§ **Work item**:
Of all the lines below, return only those starting with the line holding "Почтовый ящик в" and going on through the line holding "группой Microsoft 365.|", exactly as written.

§ **Data section**:
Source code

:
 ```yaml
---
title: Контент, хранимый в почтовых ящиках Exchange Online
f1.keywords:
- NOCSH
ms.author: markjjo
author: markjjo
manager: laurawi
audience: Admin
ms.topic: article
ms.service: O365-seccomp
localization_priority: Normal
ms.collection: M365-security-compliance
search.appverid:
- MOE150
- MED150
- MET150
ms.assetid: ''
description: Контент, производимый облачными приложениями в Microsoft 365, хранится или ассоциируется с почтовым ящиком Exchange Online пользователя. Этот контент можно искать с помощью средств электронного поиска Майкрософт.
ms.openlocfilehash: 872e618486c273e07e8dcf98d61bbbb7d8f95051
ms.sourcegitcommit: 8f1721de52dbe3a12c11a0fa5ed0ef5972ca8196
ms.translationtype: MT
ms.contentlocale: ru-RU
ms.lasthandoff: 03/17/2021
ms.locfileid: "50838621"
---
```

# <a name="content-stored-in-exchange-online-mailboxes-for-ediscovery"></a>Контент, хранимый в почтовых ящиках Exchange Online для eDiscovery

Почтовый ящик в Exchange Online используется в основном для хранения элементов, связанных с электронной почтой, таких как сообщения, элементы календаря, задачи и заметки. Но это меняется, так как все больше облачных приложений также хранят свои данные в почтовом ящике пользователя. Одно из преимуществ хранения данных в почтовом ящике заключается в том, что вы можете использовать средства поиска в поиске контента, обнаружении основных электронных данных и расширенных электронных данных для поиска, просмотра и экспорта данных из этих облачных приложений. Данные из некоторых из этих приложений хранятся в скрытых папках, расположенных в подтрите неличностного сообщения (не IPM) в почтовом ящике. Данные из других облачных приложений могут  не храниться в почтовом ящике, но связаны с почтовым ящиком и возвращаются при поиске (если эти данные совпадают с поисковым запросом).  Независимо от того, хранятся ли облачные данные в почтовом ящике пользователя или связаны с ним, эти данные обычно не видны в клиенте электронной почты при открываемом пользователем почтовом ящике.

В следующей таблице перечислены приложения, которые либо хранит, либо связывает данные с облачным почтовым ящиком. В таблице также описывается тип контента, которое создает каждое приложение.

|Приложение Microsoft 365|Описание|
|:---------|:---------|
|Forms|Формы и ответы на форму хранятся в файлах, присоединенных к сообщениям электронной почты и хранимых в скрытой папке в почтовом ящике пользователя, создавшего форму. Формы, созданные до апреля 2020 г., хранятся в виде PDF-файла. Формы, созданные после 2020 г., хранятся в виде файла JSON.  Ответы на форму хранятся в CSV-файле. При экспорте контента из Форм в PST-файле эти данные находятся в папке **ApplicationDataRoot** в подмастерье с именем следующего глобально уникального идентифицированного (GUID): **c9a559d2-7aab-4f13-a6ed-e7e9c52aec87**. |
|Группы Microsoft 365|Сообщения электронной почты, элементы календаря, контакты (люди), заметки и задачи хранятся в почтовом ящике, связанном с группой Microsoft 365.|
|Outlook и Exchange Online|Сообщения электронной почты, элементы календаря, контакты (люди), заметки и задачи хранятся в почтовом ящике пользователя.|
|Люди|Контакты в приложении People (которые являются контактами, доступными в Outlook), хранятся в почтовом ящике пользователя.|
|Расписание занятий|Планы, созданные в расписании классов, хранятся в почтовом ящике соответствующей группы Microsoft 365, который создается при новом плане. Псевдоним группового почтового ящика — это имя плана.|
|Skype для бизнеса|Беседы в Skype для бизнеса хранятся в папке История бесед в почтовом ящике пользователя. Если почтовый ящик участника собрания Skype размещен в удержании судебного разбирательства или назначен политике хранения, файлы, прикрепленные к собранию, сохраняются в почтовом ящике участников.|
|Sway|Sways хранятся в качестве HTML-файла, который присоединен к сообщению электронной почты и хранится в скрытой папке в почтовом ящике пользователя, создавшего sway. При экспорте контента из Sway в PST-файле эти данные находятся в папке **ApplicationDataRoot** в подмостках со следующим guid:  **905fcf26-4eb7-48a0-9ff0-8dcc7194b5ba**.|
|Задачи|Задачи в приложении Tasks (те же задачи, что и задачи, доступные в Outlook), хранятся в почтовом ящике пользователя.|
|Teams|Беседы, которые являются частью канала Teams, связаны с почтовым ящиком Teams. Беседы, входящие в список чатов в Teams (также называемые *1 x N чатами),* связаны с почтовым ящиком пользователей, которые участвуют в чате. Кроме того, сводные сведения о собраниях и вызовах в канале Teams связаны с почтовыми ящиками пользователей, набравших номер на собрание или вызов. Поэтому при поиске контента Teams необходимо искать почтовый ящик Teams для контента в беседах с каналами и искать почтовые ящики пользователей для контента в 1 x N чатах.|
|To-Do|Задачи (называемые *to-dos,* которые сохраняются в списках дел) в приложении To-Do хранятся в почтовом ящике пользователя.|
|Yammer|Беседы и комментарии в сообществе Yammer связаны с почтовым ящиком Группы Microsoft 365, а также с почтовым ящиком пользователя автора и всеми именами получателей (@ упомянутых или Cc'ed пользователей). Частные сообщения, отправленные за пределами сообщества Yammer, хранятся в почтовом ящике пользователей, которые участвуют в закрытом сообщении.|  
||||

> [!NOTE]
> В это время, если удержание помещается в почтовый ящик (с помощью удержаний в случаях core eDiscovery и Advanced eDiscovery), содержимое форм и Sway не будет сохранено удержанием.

§ **Output of the task**:
Почтовый ящик в Exchange Online используется в основном для хранения элементов, связанных с электронной почтой, таких как сообщения, элементы календаря, задачи и заметки. Но это меняется, так как все больше облачных приложений также хранят свои данные в почтовом ящике пользователя. Одно из преимуществ хранения данных в почтовом ящике заключается в том, что вы можете использовать средства поиска в поиске контента, обнаружении основных электронных данных и расширенных электронных данных для поиска, просмотра и экспорта данных из этих облачных приложений. Данные из некоторых из этих приложений хранятся в скрытых папках, расположенных в подтрите неличностного сообщения (не IPM) в почтовом ящике. Данные из других облачных приложений могут  не храниться в почтовом ящике, но связаны с почтовым ящиком и возвращаются при поиске (если эти данные совпадают с поисковым запросом).  Независимо от того, хранятся ли облачные данные в почтовом ящике пользователя или связаны с ним, эти данные обычно не видны в клиенте электронной почты при открываемом пользователем почтовом ящике.

В следующей таблице перечислены приложения, которые либо хранит, либо связывает данные с облачным почтовым ящиком. В таблице также описывается тип контента, которое создает каждое приложение.

|Приложение Microsoft 365|Описание|
|:---------|:---------|
|Forms|Формы и ответы на форму хранятся в файлах, присоединенных к сообщениям электронной почты и хранимых в скрытой папке в почтовом ящике пользователя, создавшего форму. Формы, созданные до апреля 2020 г., хранятся в виде PDF-файла. Формы, созданные после 2020 г., хранятся в виде файла JSON.  Ответы на форму хранятся в CSV-файле. При экспорте контента из Форм в PST-файле эти данные находятся в папке **ApplicationDataRoot** в подмастерье с именем следующего глобально уникального идентифицированного (GUID): **c9a559d2-7aab-4f13-a6ed-e7e9c52aec87**. |
|Группы Microsoft 365|Сообщения электронной почты, элементы календаря, контакты (люди), заметки и задачи хранятся в почтовом ящике, связанном с группой Microsoft 365.|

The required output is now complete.